Dataset records: Begin
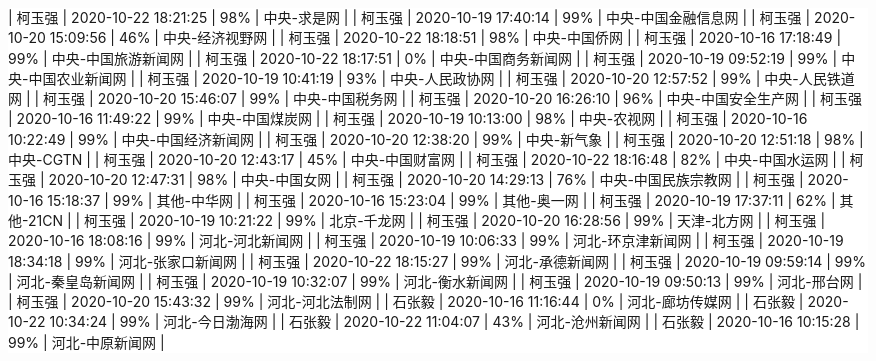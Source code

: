 |	柯玉强	|	2020-10-22 18:21:25	|	 98%	|	中央-求是网	|
|	柯玉强	|	2020-10-19 17:40:14	|	 99%	|	中央-中国金融信息网	|
|	柯玉强	|	2020-10-20 15:09:56	|	 46%	|	中央-经济视野网	|
|	柯玉强	|	2020-10-22 18:18:51	|	 98%	|	中央-中国侨网	|
|	柯玉强	|	2020-10-16 17:18:49	|	 99%	|	中央-中国旅游新闻网	|
|	柯玉强	|	2020-10-22 18:17:51	|	  0%	|	中央-中国商务新闻网	|
|	柯玉强	|	2020-10-19 09:52:19	|	 99%	|	中央-中国农业新闻网	|
|	柯玉强	|	2020-10-19 10:41:19	|	 93%	|	中央-人民政协网	|
|	柯玉强	|	2020-10-20 12:57:52	|	 99%	|	中央-人民铁道网	|
|	柯玉强	|	2020-10-20 15:46:07	|	 99%	|	中央-中国税务网	|
|	柯玉强	|	2020-10-20 16:26:10	|	 96%	|	中央-中国安全生产网	|
|	柯玉强	|	2020-10-16 11:49:22	|	 99%	|	中央-中国煤炭网	|
|	柯玉强	|	2020-10-19 10:13:00	|	 98%	|	中央-农视网	|
|	柯玉强	|	2020-10-16 10:22:49	|	 99%	|	中央-中国经济新闻网	|
|	柯玉强	|	2020-10-20 12:38:20	|	 99%	|	中央-新气象	|
|	柯玉强	|	2020-10-20 12:51:18	|	 98%	|	中央-CGTN	|
|	柯玉强	|	2020-10-20 12:43:17	|	 45%	|	中央-中国财富网	|
|	柯玉强	|	2020-10-22 18:16:48	|	 82%	|	中央-中国水运网	|
|	柯玉强	|	2020-10-20 12:47:31	|	 98%	|	中央-中国女网	|
|	柯玉强	|	2020-10-20 14:29:13	|	 76%	|	中央-中国民族宗教网	|
|	柯玉强	|	2020-10-16 15:18:37	|	 99%	|	其他-中华网	|
|	柯玉强	|	2020-10-16 15:23:04	|	 99%	|	其他-奥一网	|
|	柯玉强	|	2020-10-19 17:37:11	|	 62%	|	其他-21CN	|
|	柯玉强	|	2020-10-19 10:21:22	|	 99%	|	北京-千龙网	|
|	柯玉强	|	2020-10-20 16:28:56	|	 99%	|	天津-北方网	|
|	柯玉强	|	2020-10-16 18:08:16	|	 99%	|	河北-河北新闻网	|
|	柯玉强	|	2020-10-19 10:06:33	|	 99%	|	河北-环京津新闻网	|
|	柯玉强	|	2020-10-19 18:34:18	|	 99%	|	河北-张家口新闻网	|
|	柯玉强	|	2020-10-22 18:15:27	|	 99%	|	河北-承德新闻网	|
|	柯玉强	|	2020-10-19 09:59:14	|	 99%	|	河北-秦皇岛新闻网	|
|	柯玉强	|	2020-10-19 10:32:07	|	 99%	|	河北-衡水新闻网	|
|	柯玉强	|	2020-10-19 09:50:13	|	 99%	|	河北-邢台网	|
|	柯玉强	|	2020-10-20 15:43:32	|	 99%	|	河北-河北法制网	|
|	石张毅	|	2020-10-16 11:16:44	|	  0%	|	河北-廊坊传媒网	|
|	石张毅	|	2020-10-22 10:34:24	|	 99%	|	河北-今日渤海网	|
|	石张毅	|	2020-10-22 11:04:07	|	 43%	|	河北-沧州新闻网	|
|	石张毅	|	2020-10-16 10:15:28	|	 99%	|	河北-中原新闻网	|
Dataset records: End
◆ **Problem**
Set down the material above as is, without any pictures.

◆ **Answer to the exercise**
Source code

: |	柯玉强	|	2020-10-22 18:21:25	|	 98%	|	中央-求是网	|
|	柯玉强	|	2020-10-19 17:40:14	|	 99%	|	中央-中国金融信息网	|
|	柯玉强	|	2020-10-20 15:09:56	|	 46%	|	中央-经济视野网	|
|	柯玉强	|	2020-10-22 18:18:51	|	 98%	|	中央-中国侨网	|
|	柯玉强	|	2020-10-16 17:18:49	|	 99%	|	中央-中国旅游新闻网	|
|	柯玉强	|	2020-10-22 18:17:51	|	  0%	|	中央-中国商务新闻网	|
|	柯玉强	|	2020-10-19 09:52:19	|	 99%	|	中央-中国农业新闻网	|
|	柯玉强	|	2020-10-19 10:41:19	|	 93%	|	中央-人民政协网	|
|	柯玉强	|	2020-10-20 12:57:52	|	 99%	|	中央-人民铁道网	|
|	柯玉强	|	2020-10-20 15:46:07	|	 99%	|	中央-中国税务网	|
|	柯玉强	|	2020-10-20 16:26:10	|	 96%	|	中央-中国安全生产网	|
|	柯玉强	|	2020-10-16 11:49:22	|	 99%	|	中央-中国煤炭网	|
|	柯玉强	|	2020-10-19 10:13:00	|	 98%	|	中央-农视网	|
|	柯玉强	|	2020-10-16 10:22:49	|	 99%	|	中央-中国经济新闻网	|
|	柯玉强	|	2020-10-20 12:38:20	|	 99%	|	中央-新气象	|
|	柯玉强	|	2020-10-20 12:51:18	|	 98%	|	中央-CGTN	|
|	柯玉强	|	2020-10-20 12:43:17	|	 45%	|	中央-中国财富网	|
|	柯玉强	|	2020-10-22 18:16:48	|	 82%	|	中央-中国水运网	|
|	柯玉强	|	2020-10-20 12:47:31	|	 98%	|	中央-中国女网	|
|	柯玉强	|	2020-10-20 14:29:13	|	 76%	|	中央-中国民族宗教网	|
|	柯玉强	|	2020-10-16 15:18:37	|	 99%	|	其他-中华网	|
|	柯玉强	|	2020-10-16 15:23:04	|	 99%	|	其他-奥一网	|
|	柯玉强	|	2020-10-19 17:37:11	|	 62%	|	其他-21CN	|
|	柯玉强	|	2020-10-19 10:21:22	|	 99%	|	北京-千龙网	|
|	柯玉强	|	2020-10-20 16:28:56	|	 99%	|	天津-北方网	|
|	柯玉强	|	2020-10-16 18:08:16	|	 99%	|	河北-河北新闻网	|
|	柯玉强	|	2020-10-19 10:06:33	|	 99%	|	河北-环京津新闻网	|
|	柯玉强	|	2020-10-19 18:34:18	|	 99%	|	河北-张家口新闻网	|
|	柯玉强	|	2020-10-22 18:15:27	|	 99%	|	河北-承德新闻网	|
|	柯玉强	|	2020-10-19 09:59:14	|	 99%	|	河北-秦皇岛新闻网	|
|	柯玉强	|	2020-10-19 10:32:07	|	 99%	|	河北-衡水新闻网	|
|	柯玉强	|	2020-10-19 09:50:13	|	 99%	|	河北-邢台网	|
|	柯玉强	|	2020-10-20 15:43:32	|	 99%	|	河北-河北法制网	|
|	石张毅	|	2020-10-16 11:16:44	|	  0%	|	河北-廊坊传媒网	|
|	石张毅	|	2020-10-22 10:34:24	|	 99%	|	河北-今日渤海网	|
|	石张毅	|	2020-10-22 11:04:07	|	 43%	|	河北-沧州新闻网	|
|	石张毅	|	2020-10-16 10:15:28	|	 99%	|	河北-中原新闻网	|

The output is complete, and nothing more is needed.